**Activity**
Working from the top of the records below, reproduce each line exactly, ending once you have written the line containing "The **College Algebra with Python** course is".

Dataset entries
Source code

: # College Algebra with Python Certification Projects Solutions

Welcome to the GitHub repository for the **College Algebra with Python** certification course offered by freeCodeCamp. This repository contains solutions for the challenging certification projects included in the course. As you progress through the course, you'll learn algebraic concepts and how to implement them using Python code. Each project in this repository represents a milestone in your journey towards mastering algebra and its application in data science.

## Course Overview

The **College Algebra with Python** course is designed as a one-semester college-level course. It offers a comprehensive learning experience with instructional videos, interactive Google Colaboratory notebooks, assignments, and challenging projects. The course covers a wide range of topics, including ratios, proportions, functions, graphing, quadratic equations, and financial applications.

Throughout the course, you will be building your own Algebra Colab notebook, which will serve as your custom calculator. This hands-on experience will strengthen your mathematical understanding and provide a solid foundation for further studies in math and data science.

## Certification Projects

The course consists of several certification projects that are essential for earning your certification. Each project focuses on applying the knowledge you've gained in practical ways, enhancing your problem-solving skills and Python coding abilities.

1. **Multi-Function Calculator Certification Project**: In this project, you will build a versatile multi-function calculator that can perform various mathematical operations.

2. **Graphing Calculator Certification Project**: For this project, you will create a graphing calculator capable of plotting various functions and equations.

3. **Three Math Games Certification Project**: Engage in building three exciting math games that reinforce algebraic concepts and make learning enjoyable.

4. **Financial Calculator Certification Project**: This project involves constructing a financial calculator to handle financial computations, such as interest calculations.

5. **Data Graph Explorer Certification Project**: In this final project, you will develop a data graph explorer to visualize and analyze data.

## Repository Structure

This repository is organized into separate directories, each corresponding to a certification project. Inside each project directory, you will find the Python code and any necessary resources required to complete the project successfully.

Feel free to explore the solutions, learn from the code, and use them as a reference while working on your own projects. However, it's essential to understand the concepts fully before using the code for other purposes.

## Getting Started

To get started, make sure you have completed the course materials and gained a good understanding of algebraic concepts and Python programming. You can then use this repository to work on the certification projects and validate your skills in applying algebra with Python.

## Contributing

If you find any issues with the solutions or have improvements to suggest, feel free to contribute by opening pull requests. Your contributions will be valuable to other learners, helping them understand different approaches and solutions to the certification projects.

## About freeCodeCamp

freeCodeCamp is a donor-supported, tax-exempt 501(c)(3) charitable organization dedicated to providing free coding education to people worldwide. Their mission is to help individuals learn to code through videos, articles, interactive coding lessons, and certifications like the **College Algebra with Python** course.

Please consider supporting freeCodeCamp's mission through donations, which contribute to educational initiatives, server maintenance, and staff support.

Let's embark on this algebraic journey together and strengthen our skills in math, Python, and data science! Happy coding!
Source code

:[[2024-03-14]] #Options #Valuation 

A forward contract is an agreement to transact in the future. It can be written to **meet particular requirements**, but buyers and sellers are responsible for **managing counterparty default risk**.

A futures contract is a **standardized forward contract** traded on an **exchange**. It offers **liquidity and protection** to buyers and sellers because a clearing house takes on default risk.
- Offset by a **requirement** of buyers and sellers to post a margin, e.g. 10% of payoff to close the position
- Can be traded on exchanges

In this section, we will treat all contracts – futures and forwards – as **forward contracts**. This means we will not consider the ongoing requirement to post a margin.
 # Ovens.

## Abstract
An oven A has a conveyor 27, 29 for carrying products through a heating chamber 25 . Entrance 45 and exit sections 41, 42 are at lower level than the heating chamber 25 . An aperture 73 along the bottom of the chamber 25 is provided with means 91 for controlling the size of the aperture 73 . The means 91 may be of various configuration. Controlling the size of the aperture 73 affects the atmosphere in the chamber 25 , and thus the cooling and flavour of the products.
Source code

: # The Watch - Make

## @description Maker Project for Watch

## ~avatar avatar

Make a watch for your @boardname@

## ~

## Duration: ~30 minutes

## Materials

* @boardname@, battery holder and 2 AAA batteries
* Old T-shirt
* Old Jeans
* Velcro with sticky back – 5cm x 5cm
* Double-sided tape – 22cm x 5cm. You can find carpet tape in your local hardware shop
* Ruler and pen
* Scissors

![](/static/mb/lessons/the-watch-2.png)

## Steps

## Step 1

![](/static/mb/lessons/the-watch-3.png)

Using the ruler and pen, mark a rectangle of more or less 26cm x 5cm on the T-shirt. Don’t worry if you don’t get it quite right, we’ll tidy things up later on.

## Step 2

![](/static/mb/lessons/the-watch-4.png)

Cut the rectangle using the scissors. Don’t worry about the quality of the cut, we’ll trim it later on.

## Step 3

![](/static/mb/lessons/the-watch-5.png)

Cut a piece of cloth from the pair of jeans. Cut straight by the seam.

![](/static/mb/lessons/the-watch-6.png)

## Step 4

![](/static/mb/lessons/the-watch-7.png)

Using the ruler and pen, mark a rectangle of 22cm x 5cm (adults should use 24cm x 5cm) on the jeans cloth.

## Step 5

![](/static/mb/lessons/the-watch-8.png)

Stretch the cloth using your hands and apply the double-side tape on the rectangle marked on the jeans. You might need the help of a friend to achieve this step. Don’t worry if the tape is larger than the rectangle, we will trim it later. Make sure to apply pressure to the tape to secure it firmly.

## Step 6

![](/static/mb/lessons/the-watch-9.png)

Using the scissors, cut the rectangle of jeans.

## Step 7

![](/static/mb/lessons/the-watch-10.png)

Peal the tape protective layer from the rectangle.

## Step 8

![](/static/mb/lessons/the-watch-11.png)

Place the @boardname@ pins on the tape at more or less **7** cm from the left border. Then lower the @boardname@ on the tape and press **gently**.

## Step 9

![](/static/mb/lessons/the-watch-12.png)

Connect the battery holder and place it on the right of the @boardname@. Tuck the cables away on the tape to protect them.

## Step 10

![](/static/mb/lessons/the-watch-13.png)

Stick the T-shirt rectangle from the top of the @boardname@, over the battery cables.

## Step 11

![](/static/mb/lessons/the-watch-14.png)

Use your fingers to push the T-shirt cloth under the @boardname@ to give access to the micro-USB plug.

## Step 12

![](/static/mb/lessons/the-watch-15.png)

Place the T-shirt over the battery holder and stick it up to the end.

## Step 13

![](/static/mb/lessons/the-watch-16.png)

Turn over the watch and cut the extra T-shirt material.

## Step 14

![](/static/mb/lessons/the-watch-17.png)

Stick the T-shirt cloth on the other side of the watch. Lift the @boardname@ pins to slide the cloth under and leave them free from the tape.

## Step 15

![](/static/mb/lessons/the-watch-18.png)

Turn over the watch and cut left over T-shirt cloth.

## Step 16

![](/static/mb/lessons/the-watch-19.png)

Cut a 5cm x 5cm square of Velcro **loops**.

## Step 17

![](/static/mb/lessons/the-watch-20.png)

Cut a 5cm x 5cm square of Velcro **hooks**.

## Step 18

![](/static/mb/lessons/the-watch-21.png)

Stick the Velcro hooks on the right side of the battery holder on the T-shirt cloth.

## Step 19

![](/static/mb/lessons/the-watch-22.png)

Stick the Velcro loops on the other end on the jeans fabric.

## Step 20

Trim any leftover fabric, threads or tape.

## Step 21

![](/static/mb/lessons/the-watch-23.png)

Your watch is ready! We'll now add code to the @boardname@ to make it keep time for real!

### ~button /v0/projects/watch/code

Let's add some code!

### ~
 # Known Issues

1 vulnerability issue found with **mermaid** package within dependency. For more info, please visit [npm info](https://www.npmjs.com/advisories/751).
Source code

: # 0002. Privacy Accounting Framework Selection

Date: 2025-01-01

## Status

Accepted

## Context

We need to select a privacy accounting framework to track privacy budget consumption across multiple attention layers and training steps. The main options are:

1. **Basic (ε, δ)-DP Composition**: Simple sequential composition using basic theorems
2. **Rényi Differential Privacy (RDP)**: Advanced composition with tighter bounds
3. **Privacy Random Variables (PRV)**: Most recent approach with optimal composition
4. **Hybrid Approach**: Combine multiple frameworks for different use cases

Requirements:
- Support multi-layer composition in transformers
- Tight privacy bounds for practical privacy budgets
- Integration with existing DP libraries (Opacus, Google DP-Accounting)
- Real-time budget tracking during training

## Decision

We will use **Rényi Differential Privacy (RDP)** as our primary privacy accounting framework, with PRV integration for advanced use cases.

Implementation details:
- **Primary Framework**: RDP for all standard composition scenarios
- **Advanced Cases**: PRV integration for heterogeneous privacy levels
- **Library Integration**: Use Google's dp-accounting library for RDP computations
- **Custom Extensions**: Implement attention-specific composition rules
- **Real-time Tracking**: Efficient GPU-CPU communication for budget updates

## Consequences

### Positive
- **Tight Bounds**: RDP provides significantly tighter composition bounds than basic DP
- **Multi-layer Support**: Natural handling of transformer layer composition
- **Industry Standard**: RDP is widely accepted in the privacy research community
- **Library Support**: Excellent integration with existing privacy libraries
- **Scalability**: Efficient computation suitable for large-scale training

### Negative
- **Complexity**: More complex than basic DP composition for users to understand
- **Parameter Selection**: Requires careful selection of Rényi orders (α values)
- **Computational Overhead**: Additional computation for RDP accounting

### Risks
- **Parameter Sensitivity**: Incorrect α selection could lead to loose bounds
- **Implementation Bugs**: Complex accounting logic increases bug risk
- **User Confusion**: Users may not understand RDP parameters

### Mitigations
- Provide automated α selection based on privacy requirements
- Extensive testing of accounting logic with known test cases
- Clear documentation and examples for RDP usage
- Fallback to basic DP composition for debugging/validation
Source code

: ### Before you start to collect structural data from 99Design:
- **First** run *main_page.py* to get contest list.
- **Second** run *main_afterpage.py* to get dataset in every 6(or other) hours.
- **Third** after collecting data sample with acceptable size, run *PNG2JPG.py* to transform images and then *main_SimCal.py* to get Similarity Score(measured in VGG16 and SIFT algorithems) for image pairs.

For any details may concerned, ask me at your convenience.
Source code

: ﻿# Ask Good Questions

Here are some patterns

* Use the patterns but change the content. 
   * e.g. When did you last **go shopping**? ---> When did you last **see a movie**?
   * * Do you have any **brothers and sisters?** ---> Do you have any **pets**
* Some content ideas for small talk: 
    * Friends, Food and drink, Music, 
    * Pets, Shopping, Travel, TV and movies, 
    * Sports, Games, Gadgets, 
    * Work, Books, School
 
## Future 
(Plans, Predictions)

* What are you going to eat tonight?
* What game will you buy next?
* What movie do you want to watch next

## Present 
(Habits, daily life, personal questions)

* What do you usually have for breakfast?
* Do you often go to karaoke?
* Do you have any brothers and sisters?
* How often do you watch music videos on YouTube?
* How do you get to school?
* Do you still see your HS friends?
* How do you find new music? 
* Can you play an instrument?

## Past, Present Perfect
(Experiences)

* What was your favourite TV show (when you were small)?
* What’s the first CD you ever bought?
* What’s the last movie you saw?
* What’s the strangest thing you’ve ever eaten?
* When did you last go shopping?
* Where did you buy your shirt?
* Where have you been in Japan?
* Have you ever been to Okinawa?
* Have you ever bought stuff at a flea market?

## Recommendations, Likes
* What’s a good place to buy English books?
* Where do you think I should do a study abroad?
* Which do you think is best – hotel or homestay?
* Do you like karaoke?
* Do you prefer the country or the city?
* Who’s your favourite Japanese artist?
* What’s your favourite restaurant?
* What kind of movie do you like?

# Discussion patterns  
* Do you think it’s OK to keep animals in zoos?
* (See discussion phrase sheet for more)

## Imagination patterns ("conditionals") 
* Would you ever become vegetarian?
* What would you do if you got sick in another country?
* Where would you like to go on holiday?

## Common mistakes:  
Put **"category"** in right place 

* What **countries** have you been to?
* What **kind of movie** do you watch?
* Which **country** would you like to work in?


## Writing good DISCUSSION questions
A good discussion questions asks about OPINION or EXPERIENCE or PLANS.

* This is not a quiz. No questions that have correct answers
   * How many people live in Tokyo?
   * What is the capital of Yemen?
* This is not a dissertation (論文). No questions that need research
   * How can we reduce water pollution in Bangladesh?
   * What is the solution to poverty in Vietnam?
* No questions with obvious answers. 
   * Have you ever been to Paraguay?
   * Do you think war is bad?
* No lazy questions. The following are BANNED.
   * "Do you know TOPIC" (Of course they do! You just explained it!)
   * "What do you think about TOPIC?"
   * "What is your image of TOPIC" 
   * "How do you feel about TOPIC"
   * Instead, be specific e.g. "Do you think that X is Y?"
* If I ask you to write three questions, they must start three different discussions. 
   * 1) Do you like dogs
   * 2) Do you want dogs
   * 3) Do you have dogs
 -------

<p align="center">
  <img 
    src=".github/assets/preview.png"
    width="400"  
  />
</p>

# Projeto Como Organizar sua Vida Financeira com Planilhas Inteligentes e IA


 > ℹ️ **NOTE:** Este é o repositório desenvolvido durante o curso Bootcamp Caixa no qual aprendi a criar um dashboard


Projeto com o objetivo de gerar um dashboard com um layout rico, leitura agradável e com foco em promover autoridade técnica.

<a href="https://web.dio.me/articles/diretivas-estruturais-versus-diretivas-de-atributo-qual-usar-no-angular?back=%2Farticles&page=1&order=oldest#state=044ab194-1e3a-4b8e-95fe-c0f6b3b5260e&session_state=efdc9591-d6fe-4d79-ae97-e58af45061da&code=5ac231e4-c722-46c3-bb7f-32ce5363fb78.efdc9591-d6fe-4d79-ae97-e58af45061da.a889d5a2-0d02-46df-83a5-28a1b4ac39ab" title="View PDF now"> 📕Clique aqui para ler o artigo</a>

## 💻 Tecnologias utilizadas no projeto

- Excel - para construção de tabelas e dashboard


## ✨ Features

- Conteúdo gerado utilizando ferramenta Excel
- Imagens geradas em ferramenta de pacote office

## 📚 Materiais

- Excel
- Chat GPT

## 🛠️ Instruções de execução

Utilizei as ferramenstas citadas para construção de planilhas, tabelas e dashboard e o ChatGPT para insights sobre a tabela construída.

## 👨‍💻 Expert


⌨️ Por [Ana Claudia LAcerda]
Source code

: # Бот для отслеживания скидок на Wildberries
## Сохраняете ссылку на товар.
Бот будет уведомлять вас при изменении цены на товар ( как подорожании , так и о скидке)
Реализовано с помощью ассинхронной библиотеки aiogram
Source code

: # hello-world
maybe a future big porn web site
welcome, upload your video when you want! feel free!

**Written answer**
Source code

: # College Algebra with Python Certification Projects Solutions

Welcome to the GitHub repository for the **College Algebra with Python** certification course offered by freeCodeCamp. This repository contains solutions for the challenging certification projects included in the course. As you progress through the course, you'll learn algebraic concepts and how to implement them using Python code. Each project in this repository represents a milestone in your journey towards mastering algebra and its application in data science.

## Course Overview

The **College Algebra with Python** course is designed as a one-semester college-level course. It offers a comprehensive learning experience with instructional videos, interactive Google Colaboratory notebooks, assignments, and challenging projects. The course covers a wide range of topics, including ratios, proportions, functions, graphing, quadratic equations, and financial applications.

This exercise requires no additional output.